#### TASK INSTRUCTIONS
A faithful repeat of all the records, with no image kept, is the required answer.

Stored data entries:
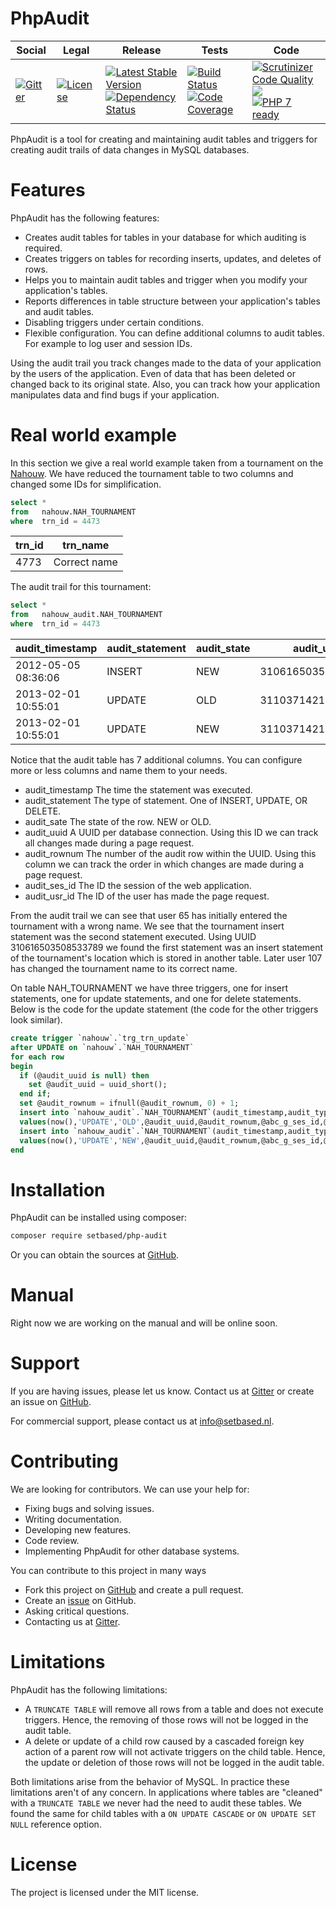 # PhpAudit

<table>
<thead>
<tr>
<th>Social</th>
<th>Legal</th>
<th>Release</th>
<th>Tests</th>
<th>Code</th>
</tr>
</thead>
<tbody>
<tr>
<td>
<a href="https://gitter.im/SetBased/php-audit?utm_source=badge&utm_medium=badge&utm_campaign=pr-badge"><img src="https://badges.gitter.im/SetBased/php-audit.svg" alt="Gitter"/></a>
</td>
<td>
<a href="https://packagist.org/packages/setbased/php-audit"><img src="https://poser.pugx.org/setbased/php-audit/license" alt="License"/></a>
</td>
<td>
<a href="https://packagist.org/packages/setbased/php-audit"><img src="https://poser.pugx.org/setbased/php-audit/v/stable" alt="Latest Stable Version"/></a><br/>
<a href="https://www.versioneye.com/user/projects/56e2e5a3df573d00472cd2ad"><img src="https://www.versioneye.com/user/projects/56e2e5a3df573d00472cd2ad/badge.svg?style=flat" alt="Dependency Status"/></a>
</td>
<td>
<a href="https://travis-ci.org/SetBased/php-audit"><img src="https://travis-ci.org/SetBased/php-audit.svg?branch=master" alt="Build Status"/></a><br/>
<a href="https://scrutinizer-ci.com/g/SetBased/php-audit/?branch=master"><img src="https://scrutinizer-ci.com/g/SetBased/php-audit/badges/coverage.png?b=master" alt="Code Coverage"/></a>
</td>
<td>
<a href="https://scrutinizer-ci.com/g/SetBased/php-audit/?branch=master"><img src="https://scrutinizer-ci.com/g/SetBased/php-audit/badges/quality-score.png?b=master" alt="Scrutinizer Code Quality"/></a><br/>
<a https://www.codacy.com/app/p-r-water/php-audit"><img src="https://api.codacy.com/project/badge/grade/c0510d398830476689de3bb52ec2daff"/></a><br/>
<a href="https://travis-ci.org/SetBased/php-audit"><img src="http://php7ready.timesplinter.ch/SetBased/php-audit/badge.svg" alt="PHP 7 ready"/></a>
</td>
</tr>
</tbody>
</table>


PhpAudit is a tool for creating and maintaining audit tables and triggers for creating audit trails of data changes in MySQL databases.


# Features

PhpAudit has the following features:
* Creates audit tables for tables in your database for which auditing is required.
* Creates triggers on tables for recording inserts, updates, and deletes of rows.
* Helps you to maintain audit tables and trigger when you modify your application's tables.
* Reports differences in table structure between your application's tables and audit tables.
* Disabling triggers under certain conditions.
* Flexible configuration. You can define additional columns to audit tables. For example to log user and session IDs.

Using the audit trail you track changes made to the data of your application by the users of the application. 
Even of data that has been deleted or changed back to its original state. Also, you can track how your application manipulates data and find bugs if your application.
 


# Real world example

In this section we give a real world example taken from a tournament on the [Nahouw](https://www.nahouw.net/page/trn_all/).
We have reduced the tournament table to two columns and changed some IDs for simplification.
```SQL
select * 
from   nahouw.NAH_TOURNAMENT
where  trn_id = 4473
```

| trn_id | trn_name      |
| ------ | ------------- |
| 4773   | Correct name  |

The audit trail for this tournament:
```SQL
select * 
from   nahouw_audit.NAH_TOURNAMENT
where  trn_id = 4473
```

| audit_timestamp     | audit_statement | audit_state | audit_uuid         | audit_rownum | audit_ses_id | audit_usr_id | trn_id | trn_name      |
| ------------------- | --------------- | ----------- | ------------------ | ------------ | ------------ |------------- | ------ | ------------- |
| 2012-05-05 08:36:06 | INSERT          | NEW         | 310616503508533789 | 2            | 34532889     | 65           | 4773   | Wrong name    |
| 2013-02-01 10:55:01 | UPDATE          | OLD         | 311037142136521378 | 5            | 564977477    | 107          | 4773   | Wrong name    |  
| 2013-02-01 10:55:01 | UPDATE          | NEW         | 311037142136521378 | 5            | 564977477    | 107          | 4773   | Correct name  |
  
Notice that the audit table has 7 additional columns. You can configure more or less columns and name them to your needs.
* audit_timestamp The time the statement was executed.
* audit_statement The type of statement. One of INSERT, UPDATE, OR DELETE.
* audit_sate The state of the row. NEW or OLD. 
* audit_uuid A UUID per database connection. Using this ID we can track all changes made during a page request.
* audit_rownum The number of the audit row within the UUID. Using this column we can track the order in which changes are made during a page request.
* audit_ses_id The ID the session of the web application.
* audit_usr_id The ID of the user has made the page request.     

From the audit trail we can see that user 65 has initially entered the tournament with a wrong name. 
We see that the tournament insert statement was the second statement executed. Using UUID 310616503508533789 we found the first statement was an insert statement of the tournament's location which is stored in another table. 
Later user 107 has changed the tournament name to its correct name.

On table NAH_TOURNAMENT we have three triggers, one for insert statements, one for update statements, and one for delete statements.
Below is the code for the update statement (the code for the other triggers look similar).
```SQL
create trigger `nahouw`.`trg_trn_update`
after UPDATE on `nahouw`.`NAH_TOURNAMENT`
for each row
begin
  if (@audit_uuid is null) then
    set @audit_uuid = uuid_short();
  end if;
  set @audit_rownum = ifnull(@audit_rownum, 0) + 1;
  insert into `nahouw_audit`.`NAH_TOURNAMENT`(audit_timestamp,audit_type,audit_state,audit_uuid,rownum,audit_ses_id,audit_usr_id,trn_id,trn_name)
  values(now(),'UPDATE','OLD',@audit_uuid,@audit_rownum,@abc_g_ses_id,@abc_g_usr_id,OLD.`trn_id`,OLD.`trn_name_id`); 
  insert into `nahouw_audit`.`NAH_TOURNAMENT`(audit_timestamp,audit_type,audit_state,audit_uuid,rownum,audit_ses_id,audit_usr_id,,trn_id,trn_name)
  values(now(),'UPDATE','NEW',@audit_uuid,@audit_rownum,@abc_g_ses_id,@abc_g_usr_id,NEW.`trn_id`,NEW.`trn_name`);
end
```


# Installation 

PhpAudit can be installed using composer:
```sh
composer require setbased/php-audit
```

Or you can obtain the sources at [GitHub](https://github.com/SetBased/php-audit).


# Manual

Right now we are working on the manual and will be online soon.


# Support
  
If you are having issues, please let us know. Contact us at [Gitter](https://gitter.im/SetBased/php-audit) or create an issue on [GitHub](https://github.com/SetBased/php-audit/issues/new).

For commercial support, please contact us at info@setbased.nl.


# Contributing

We are looking for contributors. We can use your help for:
*	Fixing bugs and solving issues.
*	Writing documentation.
*	Developing new features.
*	Code review.
*	Implementing PhpAudit for other database systems.

You can contribute to this project in many ways
*	Fork this project on [GitHub](https://github.com/SetBased/php-audit) and create a pull request.
*	Create an [issue](https://github.com/SetBased/php-audit/issues/new) on GitHub.
*	Asking critical questions.
*	Contacting us at [Gitter](https://gitter.im/SetBased/php-audit).


# Limitations

PhpAudit has the following limitations:
* A `TRUNCATE TABLE` will remove all rows from a table and does not execute triggers. Hence, the removing of those rows will not be logged in the audit table.
* A delete or update of a child row caused by a cascaded foreign key action of a parent row will not activate triggers on the child table. Hence, the update or deletion of those rows will not be logged in the audit table.

Both limitations arise from the behavior of MySQL. In practice these limitations aren't of any concern. In applications where tables are "cleaned" with a `TRUNCATE TABLE` we never had the need to audit these tables. We found the same for child tables with a `ON UPDATE CASCADE` or `ON UPDATE SET NULL` reference option.  


#  License
  
The project is licensed under the MIT license.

#### SOLUTION
 # PhpAudit

<table>
<thead>
<tr>
<th>Social</th>
<th>Legal</th>
<th>Release</th>
<th>Tests</th>
<th>Code</th>
</tr>
</thead>
<tbody>
<tr>
<td>
<a href="https://gitter.im/SetBased/php-audit?utm_source=badge&utm_medium=badge&utm_campaign=pr-badge"><img src="https://badges.gitter.im/SetBased/php-audit.svg" alt="Gitter"/></a>
</td>
<td>
<a href="https://packagist.org/packages/setbased/php-audit"><img src="https://poser.pugx.org/setbased/php-audit/license" alt="License"/></a>
</td>
<td>
<a href="https://packagist.org/packages/setbased/php-audit"><img src="https://poser.pugx.org/setbased/php-audit/v/stable" alt="Latest Stable Version"/></a><br/>
<a href="https://www.versioneye.com/user/projects/56e2e5a3df573d00472cd2ad"><img src="https://www.versioneye.com/user/projects/56e2e5a3df573d00472cd2ad/badge.svg?style=flat" alt="Dependency Status"/></a>
</td>
<td>
<a href="https://travis-ci.org/SetBased/php-audit"><img src="https://travis-ci.org/SetBased/php-audit.svg?branch=master" alt="Build Status"/></a><br/>
<a href="https://scrutinizer-ci.com/g/SetBased/php-audit/?branch=master"><img src="https://scrutinizer-ci.com/g/SetBased/php-audit/badges/coverage.png?b=master" alt="Code Coverage"/></a>
</td>
<td>
<a href="https://scrutinizer-ci.com/g/SetBased/php-audit/?branch=master"><img src="https://scrutinizer-ci.com/g/SetBased/php-audit/badges/quality-score.png?b=master" alt="Scrutinizer Code Quality"/></a><br/>
<a https://www.codacy.com/app/p-r-water/php-audit"><img src="https://api.codacy.com/project/badge/grade/c0510d398830476689de3bb52ec2daff"/></a><br/>
<a href="https://travis-ci.org/SetBased/php-audit"><img src="http://php7ready.timesplinter.ch/SetBased/php-audit/badge.svg" alt="PHP 7 ready"/></a>
</td>
</tr>
</tbody>
</table>


PhpAudit is a tool for creating and maintaining audit tables and triggers for creating audit trails of data changes in MySQL databases.


# Features

PhpAudit has the following features:
* Creates audit tables for tables in your database for which auditing is required.
* Creates triggers on tables for recording inserts, updates, and deletes of rows.
* Helps you to maintain audit tables and trigger when you modify your application's tables.
* Reports differences in table structure between your application's tables and audit tables.
* Disabling triggers under certain conditions.
* Flexible configuration. You can define additional columns to audit tables. For example to log user and session IDs.

Using the audit trail you track changes made to the data of your application by the users of the application. 
Even of data that has been deleted or changed back to its original state. Also, you can track how your application manipulates data and find bugs if your application.
 


# Real world example

In this section we give a real world example taken from a tournament on the [Nahouw](https://www.nahouw.net/page/trn_all/).
We have reduced the tournament table to two columns and changed some IDs for simplification.
```SQL
select * 
from   nahouw.NAH_TOURNAMENT
where  trn_id = 4473
```

| trn_id | trn_name      |
| ------ | ------------- |
| 4773   | Correct name  |

The audit trail for this tournament:
```SQL
select * 
from   nahouw_audit.NAH_TOURNAMENT
where  trn_id = 4473
```

| audit_timestamp     | audit_statement | audit_state | audit_uuid         | audit_rownum | audit_ses_id | audit_usr_id | trn_id | trn_name      |
| ------------------- | --------------- | ----------- | ------------------ | ------------ | ------------ |------------- | ------ | ------------- |
| 2012-05-05 08:36:06 | INSERT          | NEW         | 310616503508533789 | 2            | 34532889     | 65           | 4773   | Wrong name    |
| 2013-02-01 10:55:01 | UPDATE          | OLD         | 311037142136521378 | 5            | 564977477    | 107          | 4773   | Wrong name    |  
| 2013-02-01 10:55:01 | UPDATE          | NEW         | 311037142136521378 | 5            | 564977477    | 107          | 4773   | Correct name  |
  
Notice that the audit table has 7 additional columns. You can configure more or less columns and name them to your needs.
* audit_timestamp The time the statement was executed.
* audit_statement The type of statement. One of INSERT, UPDATE, OR DELETE.
* audit_sate The state of the row. NEW or OLD. 
* audit_uuid A UUID per database connection. Using this ID we can track all changes made during a page request.
* audit_rownum The number of the audit row within the UUID. Using this column we can track the order in which changes are made during a page request.
* audit_ses_id The ID the session of the web application.
* audit_usr_id The ID of the user has made the page request.     

From the audit trail we can see that user 65 has initially entered the tournament with a wrong name. 
We see that the tournament insert statement was the second statement executed. Using UUID 310616503508533789 we found the first statement was an insert statement of the tournament's location which is stored in another table. 
Later user 107 has changed the tournament name to its correct name.

On table NAH_TOURNAMENT we have three triggers, one for insert statements, one for update statements, and one for delete statements.
Below is the code for the update statement (the code for the other triggers look similar).
```SQL
create trigger `nahouw`.`trg_trn_update`
after UPDATE on `nahouw`.`NAH_TOURNAMENT`
for each row
begin
  if (@audit_uuid is null) then
    set @audit_uuid = uuid_short();
  end if;
  set @audit_rownum = ifnull(@audit_rownum, 0) + 1;
  insert into `nahouw_audit`.`NAH_TOURNAMENT`(audit_timestamp,audit_type,audit_state,audit_uuid,rownum,audit_ses_id,audit_usr_id,trn_id,trn_name)
  values(now(),'UPDATE','OLD',@audit_uuid,@audit_rownum,@abc_g_ses_id,@abc_g_usr_id,OLD.`trn_id`,OLD.`trn_name_id`); 
  insert into `nahouw_audit`.`NAH_TOURNAMENT`(audit_timestamp,audit_type,audit_state,audit_uuid,rownum,audit_ses_id,audit_usr_id,,trn_id,trn_name)
  values(now(),'UPDATE','NEW',@audit_uuid,@audit_rownum,@abc_g_ses_id,@abc_g_usr_id,NEW.`trn_id`,NEW.`trn_name`);
end
```


# Installation 

PhpAudit can be installed using composer:
```sh
composer require setbased/php-audit
```

Or you can obtain the sources at [GitHub](https://github.com/SetBased/php-audit).


# Manual

Right now we are working on the manual and will be online soon.


# Support
  
If you are having issues, please let us know. Contact us at [Gitter](https://gitter.im/SetBased/php-audit) or create an issue on [GitHub](https://github.com/SetBased/php-audit/issues/new).

For commercial support, please contact us at info@setbased.nl.


# Contributing

We are looking for contributors. We can use your help for:
*	Fixing bugs and solving issues.
*	Writing documentation.
*	Developing new features.
*	Code review.
*	Implementing PhpAudit for other database systems.

You can contribute to this project in many ways
*	Fork this project on [GitHub](https://github.com/SetBased/php-audit) and create a pull request.
*	Create an [issue](https://github.com/SetBased/php-audit/issues/new) on GitHub.
*	Asking critical questions.
*	Contacting us at [Gitter](https://gitter.im/SetBased/php-audit).


# Limitations

PhpAudit has the following limitations:
* A `TRUNCATE TABLE` will remove all rows from a table and does not execute triggers. Hence, the removing of those rows will not be logged in the audit table.
* A delete or update of a child row caused by a cascaded foreign key action of a parent row will not activate triggers on the child table. Hence, the update or deletion of those rows will not be logged in the audit table.

Both limitations arise from the behavior of MySQL. In practice these limitations aren't of any concern. In applications where tables are "cleaned" with a `TRUNCATE TABLE` we never had the need to audit these tables. We found the same for child tables with a `ON UPDATE CASCADE` or `ON UPDATE SET NULL` reference option.  


#  License
  
The project is licensed under the MIT license.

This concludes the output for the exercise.